From the data underneath, reproduce exactly the stretch that begins at the line with "lezione e il" and ends after the line with "interna del blocco".

*** Begin section ***

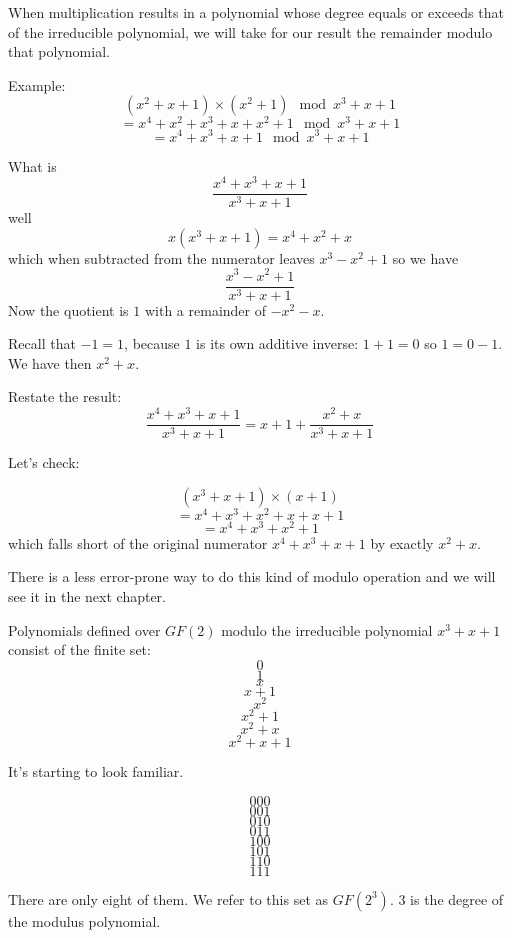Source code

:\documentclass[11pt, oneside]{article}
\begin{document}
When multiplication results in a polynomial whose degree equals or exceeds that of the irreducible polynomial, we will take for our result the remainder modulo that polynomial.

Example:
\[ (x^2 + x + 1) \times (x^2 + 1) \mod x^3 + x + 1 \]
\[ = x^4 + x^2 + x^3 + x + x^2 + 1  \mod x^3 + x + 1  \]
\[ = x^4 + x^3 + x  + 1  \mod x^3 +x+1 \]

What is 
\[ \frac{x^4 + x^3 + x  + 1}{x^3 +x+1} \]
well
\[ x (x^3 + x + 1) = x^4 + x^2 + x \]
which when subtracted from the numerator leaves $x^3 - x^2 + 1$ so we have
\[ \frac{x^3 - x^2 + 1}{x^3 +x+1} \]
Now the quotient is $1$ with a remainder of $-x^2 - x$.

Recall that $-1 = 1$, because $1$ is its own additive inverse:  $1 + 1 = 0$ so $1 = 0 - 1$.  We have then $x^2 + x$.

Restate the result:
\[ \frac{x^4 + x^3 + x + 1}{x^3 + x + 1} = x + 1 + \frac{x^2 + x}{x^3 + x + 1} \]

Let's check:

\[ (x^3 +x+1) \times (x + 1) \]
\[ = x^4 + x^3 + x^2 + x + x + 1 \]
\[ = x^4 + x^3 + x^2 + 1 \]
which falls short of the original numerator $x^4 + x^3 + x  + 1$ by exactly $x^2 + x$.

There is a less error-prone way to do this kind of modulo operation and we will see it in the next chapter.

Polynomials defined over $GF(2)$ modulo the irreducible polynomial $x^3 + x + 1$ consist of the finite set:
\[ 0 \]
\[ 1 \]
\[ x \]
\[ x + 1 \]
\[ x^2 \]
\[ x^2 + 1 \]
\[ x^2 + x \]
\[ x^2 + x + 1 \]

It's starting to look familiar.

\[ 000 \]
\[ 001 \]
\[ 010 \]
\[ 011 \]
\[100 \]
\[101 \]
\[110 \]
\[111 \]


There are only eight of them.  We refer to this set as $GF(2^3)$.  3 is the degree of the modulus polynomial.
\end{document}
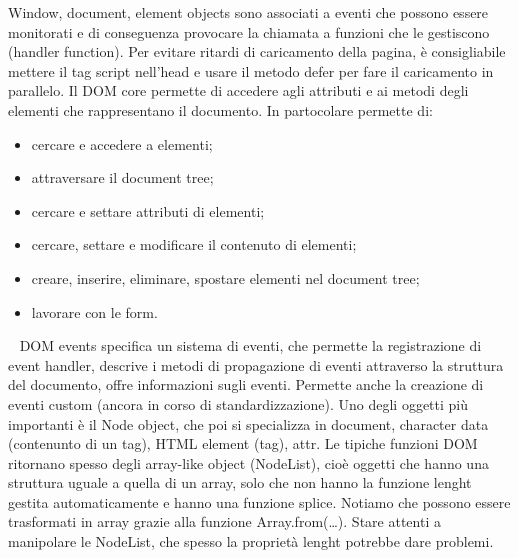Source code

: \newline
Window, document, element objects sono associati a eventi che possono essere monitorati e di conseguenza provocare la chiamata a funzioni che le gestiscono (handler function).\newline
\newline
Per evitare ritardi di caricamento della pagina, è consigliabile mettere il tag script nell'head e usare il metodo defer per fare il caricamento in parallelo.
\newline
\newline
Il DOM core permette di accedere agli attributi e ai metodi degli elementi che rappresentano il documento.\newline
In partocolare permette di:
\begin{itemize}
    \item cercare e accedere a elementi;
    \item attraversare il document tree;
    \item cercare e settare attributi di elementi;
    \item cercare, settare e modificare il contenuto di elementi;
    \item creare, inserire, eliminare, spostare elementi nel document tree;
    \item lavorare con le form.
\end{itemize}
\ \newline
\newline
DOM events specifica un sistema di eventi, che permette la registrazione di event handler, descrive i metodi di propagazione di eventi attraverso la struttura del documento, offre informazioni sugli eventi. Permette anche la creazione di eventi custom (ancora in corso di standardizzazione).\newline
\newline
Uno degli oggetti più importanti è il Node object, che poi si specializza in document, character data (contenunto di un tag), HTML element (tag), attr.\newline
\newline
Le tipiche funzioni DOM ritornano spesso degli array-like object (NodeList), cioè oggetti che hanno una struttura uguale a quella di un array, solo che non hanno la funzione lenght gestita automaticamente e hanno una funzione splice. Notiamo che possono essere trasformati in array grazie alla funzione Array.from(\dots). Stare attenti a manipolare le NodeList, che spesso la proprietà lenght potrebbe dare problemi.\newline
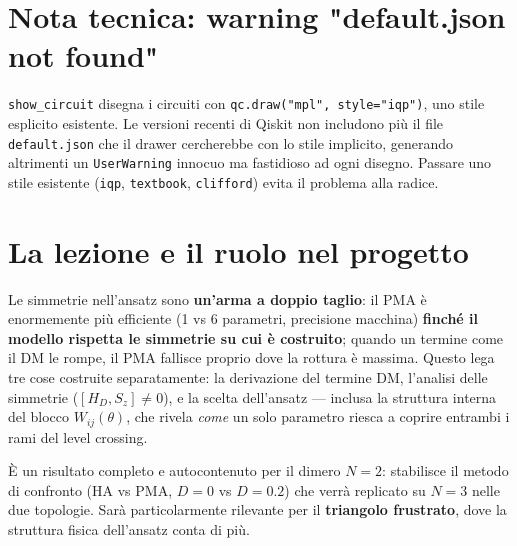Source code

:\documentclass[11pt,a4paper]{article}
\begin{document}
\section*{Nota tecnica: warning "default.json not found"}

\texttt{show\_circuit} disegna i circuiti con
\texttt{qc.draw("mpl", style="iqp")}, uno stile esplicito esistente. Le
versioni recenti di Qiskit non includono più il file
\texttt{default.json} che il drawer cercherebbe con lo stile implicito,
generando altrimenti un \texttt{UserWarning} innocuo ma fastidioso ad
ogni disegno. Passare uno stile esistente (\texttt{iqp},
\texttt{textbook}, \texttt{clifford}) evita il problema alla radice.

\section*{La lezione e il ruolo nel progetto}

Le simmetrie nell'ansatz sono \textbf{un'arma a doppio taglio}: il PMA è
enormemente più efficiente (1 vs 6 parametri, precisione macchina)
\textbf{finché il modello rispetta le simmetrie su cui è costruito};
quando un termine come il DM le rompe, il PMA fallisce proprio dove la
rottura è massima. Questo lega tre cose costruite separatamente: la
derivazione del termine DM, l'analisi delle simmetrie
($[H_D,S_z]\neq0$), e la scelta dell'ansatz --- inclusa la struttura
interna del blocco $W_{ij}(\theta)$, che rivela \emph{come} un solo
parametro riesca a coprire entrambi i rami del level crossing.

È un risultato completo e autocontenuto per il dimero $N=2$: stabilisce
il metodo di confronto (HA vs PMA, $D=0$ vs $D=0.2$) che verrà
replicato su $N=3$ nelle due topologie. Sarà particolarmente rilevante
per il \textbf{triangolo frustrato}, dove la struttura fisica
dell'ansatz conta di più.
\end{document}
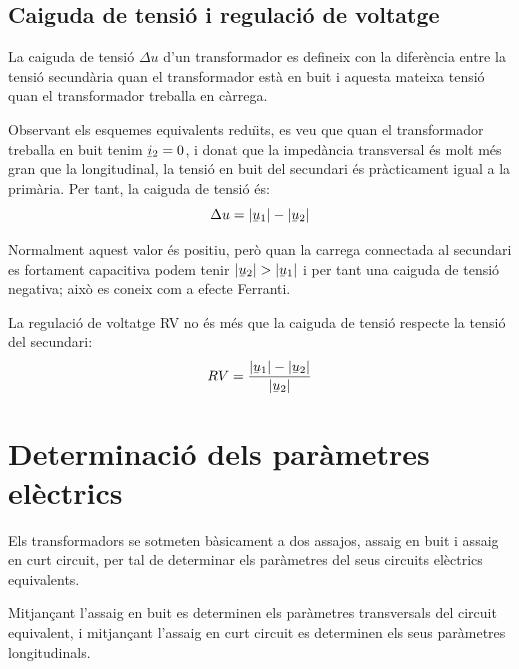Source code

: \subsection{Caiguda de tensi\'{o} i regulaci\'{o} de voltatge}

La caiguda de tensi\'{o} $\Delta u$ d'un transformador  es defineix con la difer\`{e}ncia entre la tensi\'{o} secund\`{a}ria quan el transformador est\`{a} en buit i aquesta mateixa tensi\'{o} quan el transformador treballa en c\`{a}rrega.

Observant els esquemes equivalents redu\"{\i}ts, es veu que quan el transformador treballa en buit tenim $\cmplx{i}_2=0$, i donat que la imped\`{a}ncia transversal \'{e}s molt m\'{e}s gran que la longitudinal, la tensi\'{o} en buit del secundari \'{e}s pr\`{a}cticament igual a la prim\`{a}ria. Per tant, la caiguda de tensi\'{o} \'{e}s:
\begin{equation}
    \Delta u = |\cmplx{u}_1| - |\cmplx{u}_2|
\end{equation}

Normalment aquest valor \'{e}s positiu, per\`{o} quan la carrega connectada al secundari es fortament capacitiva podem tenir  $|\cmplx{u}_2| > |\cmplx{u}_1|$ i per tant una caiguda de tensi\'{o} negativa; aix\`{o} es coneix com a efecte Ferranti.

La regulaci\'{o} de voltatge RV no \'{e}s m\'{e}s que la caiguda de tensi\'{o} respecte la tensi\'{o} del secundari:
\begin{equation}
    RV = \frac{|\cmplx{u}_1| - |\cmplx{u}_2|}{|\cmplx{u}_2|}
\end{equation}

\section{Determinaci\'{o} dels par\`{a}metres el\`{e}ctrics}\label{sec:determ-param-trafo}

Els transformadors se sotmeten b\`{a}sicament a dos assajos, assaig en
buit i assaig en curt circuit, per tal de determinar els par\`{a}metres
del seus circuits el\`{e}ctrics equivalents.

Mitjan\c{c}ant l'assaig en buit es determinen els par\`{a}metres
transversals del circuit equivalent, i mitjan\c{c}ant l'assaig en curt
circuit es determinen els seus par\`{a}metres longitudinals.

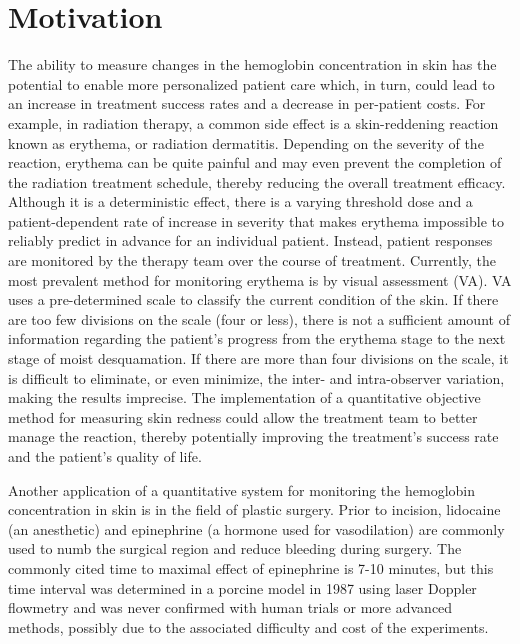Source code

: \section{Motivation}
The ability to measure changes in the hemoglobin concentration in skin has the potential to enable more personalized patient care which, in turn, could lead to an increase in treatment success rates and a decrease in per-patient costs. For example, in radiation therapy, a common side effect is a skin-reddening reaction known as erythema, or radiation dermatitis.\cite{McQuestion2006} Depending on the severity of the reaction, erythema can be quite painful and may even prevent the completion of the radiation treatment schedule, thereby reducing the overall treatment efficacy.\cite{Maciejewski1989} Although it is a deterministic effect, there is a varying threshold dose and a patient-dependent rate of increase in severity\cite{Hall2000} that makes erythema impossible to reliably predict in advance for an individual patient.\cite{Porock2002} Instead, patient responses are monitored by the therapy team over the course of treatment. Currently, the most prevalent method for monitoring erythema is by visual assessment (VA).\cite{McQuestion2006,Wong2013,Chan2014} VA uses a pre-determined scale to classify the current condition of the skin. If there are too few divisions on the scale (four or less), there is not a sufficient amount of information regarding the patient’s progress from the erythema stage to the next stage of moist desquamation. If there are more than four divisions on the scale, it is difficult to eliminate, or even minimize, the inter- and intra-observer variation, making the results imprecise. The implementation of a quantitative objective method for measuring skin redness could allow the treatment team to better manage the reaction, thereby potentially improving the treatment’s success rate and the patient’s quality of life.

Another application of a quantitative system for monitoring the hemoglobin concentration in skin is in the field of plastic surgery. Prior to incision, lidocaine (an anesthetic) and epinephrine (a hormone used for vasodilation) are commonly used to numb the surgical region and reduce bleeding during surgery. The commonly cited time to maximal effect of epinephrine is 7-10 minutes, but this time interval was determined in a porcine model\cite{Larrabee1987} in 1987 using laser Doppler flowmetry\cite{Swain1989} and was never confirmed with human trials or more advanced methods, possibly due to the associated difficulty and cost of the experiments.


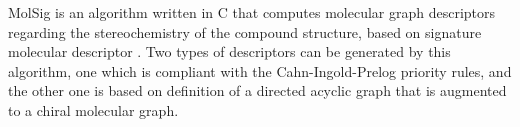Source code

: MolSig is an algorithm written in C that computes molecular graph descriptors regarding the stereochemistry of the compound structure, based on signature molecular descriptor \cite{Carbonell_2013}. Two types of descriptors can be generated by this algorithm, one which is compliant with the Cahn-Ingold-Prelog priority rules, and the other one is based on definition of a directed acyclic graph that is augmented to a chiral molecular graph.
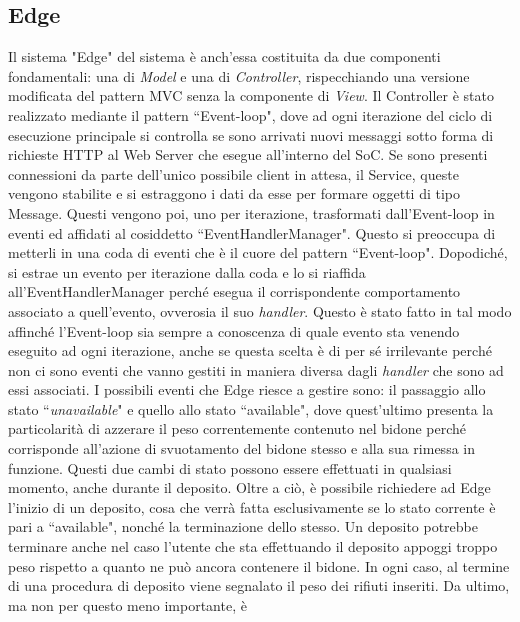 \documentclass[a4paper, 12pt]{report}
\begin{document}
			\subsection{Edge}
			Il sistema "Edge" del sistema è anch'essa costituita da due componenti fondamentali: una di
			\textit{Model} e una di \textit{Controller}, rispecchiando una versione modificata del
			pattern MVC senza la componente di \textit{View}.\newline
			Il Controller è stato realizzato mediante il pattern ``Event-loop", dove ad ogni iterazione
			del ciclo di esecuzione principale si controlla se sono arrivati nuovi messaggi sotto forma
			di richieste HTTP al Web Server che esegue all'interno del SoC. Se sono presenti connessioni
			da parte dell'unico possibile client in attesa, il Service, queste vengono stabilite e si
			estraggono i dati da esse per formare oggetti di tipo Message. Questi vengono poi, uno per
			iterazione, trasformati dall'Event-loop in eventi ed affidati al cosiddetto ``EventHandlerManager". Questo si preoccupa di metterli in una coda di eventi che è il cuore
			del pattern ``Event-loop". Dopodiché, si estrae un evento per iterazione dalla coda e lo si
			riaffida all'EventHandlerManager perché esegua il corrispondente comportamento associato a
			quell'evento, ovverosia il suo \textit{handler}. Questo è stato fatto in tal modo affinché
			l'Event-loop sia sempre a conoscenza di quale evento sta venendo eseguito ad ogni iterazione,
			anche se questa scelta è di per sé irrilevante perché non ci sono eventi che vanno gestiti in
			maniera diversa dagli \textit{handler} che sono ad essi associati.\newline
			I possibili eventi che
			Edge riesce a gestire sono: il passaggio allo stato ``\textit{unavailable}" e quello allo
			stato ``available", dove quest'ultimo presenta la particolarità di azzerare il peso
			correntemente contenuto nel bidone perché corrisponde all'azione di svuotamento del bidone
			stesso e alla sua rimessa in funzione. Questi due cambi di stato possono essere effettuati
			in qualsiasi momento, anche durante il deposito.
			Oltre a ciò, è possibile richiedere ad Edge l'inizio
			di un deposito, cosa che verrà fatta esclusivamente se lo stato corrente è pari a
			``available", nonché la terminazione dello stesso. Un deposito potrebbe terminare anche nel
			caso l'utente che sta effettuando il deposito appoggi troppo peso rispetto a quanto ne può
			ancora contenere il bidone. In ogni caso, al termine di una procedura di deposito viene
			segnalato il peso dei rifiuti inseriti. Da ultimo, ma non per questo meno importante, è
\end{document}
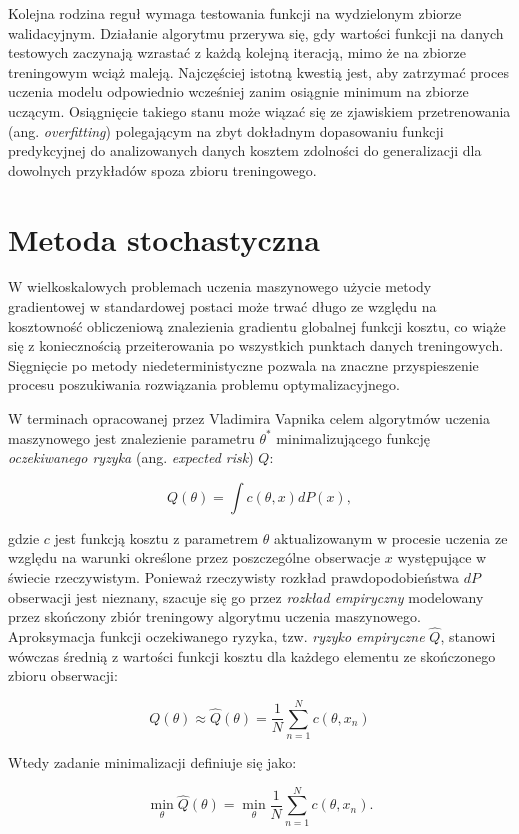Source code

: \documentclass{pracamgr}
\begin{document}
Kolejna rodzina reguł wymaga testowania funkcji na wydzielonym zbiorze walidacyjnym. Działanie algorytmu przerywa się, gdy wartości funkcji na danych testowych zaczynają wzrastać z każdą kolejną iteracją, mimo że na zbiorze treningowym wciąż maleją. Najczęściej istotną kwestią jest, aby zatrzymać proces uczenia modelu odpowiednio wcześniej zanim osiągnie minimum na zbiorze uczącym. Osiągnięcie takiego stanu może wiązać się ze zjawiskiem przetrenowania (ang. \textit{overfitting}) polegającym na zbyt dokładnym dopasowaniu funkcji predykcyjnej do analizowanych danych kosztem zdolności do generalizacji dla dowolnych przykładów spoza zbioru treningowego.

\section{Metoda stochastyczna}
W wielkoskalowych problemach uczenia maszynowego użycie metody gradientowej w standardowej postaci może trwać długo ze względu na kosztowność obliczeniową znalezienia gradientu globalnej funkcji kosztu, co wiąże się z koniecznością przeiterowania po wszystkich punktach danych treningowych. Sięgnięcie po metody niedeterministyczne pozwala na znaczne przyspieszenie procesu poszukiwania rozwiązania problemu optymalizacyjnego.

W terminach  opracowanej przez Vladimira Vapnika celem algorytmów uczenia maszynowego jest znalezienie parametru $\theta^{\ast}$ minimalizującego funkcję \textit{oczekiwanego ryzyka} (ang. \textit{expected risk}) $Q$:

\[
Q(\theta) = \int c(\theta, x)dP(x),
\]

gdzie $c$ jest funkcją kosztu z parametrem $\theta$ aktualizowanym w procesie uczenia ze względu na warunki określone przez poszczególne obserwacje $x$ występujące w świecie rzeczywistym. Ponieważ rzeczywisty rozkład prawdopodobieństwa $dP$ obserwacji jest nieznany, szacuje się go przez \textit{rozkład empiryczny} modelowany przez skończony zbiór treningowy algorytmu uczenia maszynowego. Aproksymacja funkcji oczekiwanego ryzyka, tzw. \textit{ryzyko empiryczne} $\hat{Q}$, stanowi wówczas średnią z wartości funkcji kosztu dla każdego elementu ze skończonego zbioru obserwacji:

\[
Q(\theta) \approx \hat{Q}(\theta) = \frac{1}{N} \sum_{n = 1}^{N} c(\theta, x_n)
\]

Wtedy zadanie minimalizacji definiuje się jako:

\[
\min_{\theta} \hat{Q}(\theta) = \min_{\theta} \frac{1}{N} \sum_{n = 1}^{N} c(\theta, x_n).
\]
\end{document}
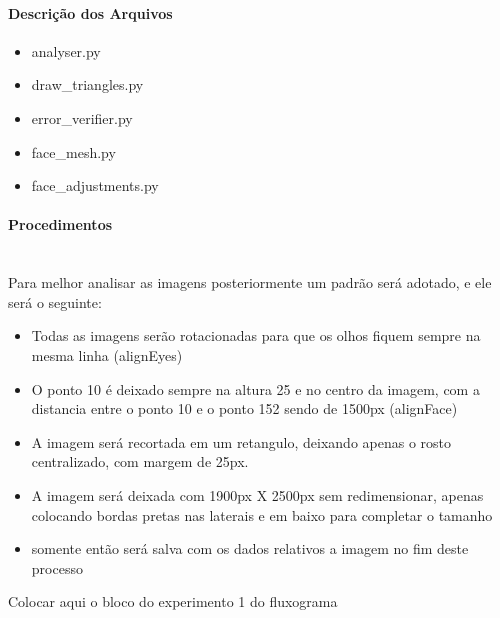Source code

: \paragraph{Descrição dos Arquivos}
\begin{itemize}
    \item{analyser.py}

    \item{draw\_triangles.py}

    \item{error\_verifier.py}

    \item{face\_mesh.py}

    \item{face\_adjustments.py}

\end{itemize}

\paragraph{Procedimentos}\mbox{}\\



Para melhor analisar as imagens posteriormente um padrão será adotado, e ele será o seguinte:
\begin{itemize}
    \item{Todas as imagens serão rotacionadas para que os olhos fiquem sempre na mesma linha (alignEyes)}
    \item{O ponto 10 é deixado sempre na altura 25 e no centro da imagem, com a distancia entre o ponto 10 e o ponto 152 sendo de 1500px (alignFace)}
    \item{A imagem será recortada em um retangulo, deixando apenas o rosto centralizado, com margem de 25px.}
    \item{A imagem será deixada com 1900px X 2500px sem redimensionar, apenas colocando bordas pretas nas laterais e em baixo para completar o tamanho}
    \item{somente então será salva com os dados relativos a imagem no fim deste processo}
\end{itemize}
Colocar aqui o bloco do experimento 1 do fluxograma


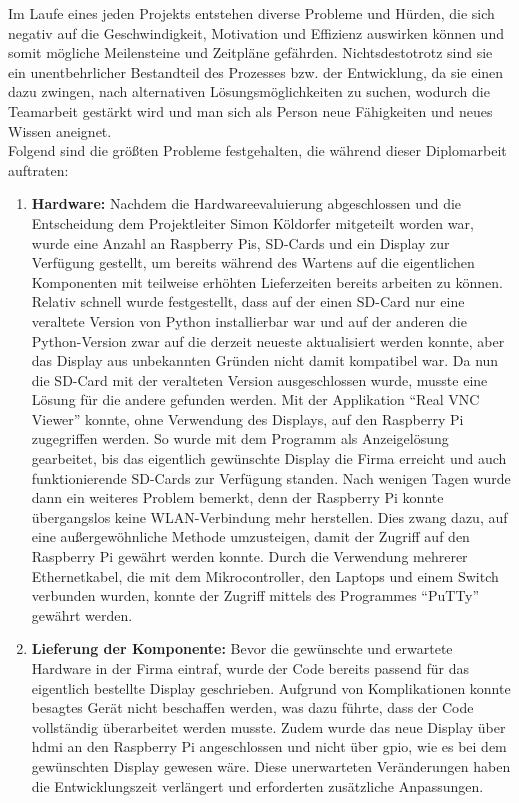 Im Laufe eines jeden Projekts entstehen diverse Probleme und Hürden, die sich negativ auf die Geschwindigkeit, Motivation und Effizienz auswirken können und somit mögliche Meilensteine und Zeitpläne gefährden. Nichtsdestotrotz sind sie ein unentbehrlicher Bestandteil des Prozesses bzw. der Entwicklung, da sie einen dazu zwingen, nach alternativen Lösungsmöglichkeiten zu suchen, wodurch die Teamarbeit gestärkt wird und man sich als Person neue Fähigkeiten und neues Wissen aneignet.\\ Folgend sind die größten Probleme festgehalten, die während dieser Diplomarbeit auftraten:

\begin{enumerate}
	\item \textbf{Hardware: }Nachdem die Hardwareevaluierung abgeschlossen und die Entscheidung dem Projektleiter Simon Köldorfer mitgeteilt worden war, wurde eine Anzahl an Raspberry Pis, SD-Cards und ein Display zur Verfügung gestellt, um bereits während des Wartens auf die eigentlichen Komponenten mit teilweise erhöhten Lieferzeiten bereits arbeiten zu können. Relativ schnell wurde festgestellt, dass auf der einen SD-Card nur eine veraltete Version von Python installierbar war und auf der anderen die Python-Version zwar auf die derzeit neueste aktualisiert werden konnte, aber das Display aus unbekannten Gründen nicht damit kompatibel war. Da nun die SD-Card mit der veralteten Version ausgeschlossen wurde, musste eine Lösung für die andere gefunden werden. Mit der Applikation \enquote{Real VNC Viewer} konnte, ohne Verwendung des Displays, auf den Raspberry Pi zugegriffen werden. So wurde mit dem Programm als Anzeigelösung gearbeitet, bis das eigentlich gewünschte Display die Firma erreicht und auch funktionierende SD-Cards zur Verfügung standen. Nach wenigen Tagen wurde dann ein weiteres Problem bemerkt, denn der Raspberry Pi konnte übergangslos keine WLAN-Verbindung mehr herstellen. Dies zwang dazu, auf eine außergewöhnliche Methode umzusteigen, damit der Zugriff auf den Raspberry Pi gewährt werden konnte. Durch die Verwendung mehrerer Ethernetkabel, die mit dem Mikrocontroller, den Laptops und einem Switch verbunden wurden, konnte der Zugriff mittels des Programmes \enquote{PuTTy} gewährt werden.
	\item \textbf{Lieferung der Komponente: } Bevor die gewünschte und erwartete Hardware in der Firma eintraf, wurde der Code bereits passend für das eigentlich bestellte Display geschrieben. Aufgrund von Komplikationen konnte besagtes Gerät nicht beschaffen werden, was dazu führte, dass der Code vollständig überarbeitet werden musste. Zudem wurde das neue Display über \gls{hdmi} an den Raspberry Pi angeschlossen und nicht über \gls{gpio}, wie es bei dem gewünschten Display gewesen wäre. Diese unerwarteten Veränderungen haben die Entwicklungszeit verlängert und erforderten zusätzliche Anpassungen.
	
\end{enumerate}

*** End section ***

» **REPLY TO THE TASK**:
\section*{La lezione e il ruolo nel progetto}

Le simmetrie nell'ansatz sono \textbf{un'arma a doppio taglio}: il PMA è
enormemente più efficiente (1 vs 6 parametri, precisione macchina)
\textbf{finché il modello rispetta le simmetrie su cui è costruito};
quando un termine come il DM le rompe, il PMA fallisce proprio dove la
rottura è massima. Questo lega tre cose costruite separatamente: la
derivazione del termine DM, l'analisi delle simmetrie
($[H_D,S_z]\neq0$), e la scelta dell'ansatz --- inclusa la struttura
interna del blocco $W_{ij}(\theta)$, che rivela \emph{come} un solo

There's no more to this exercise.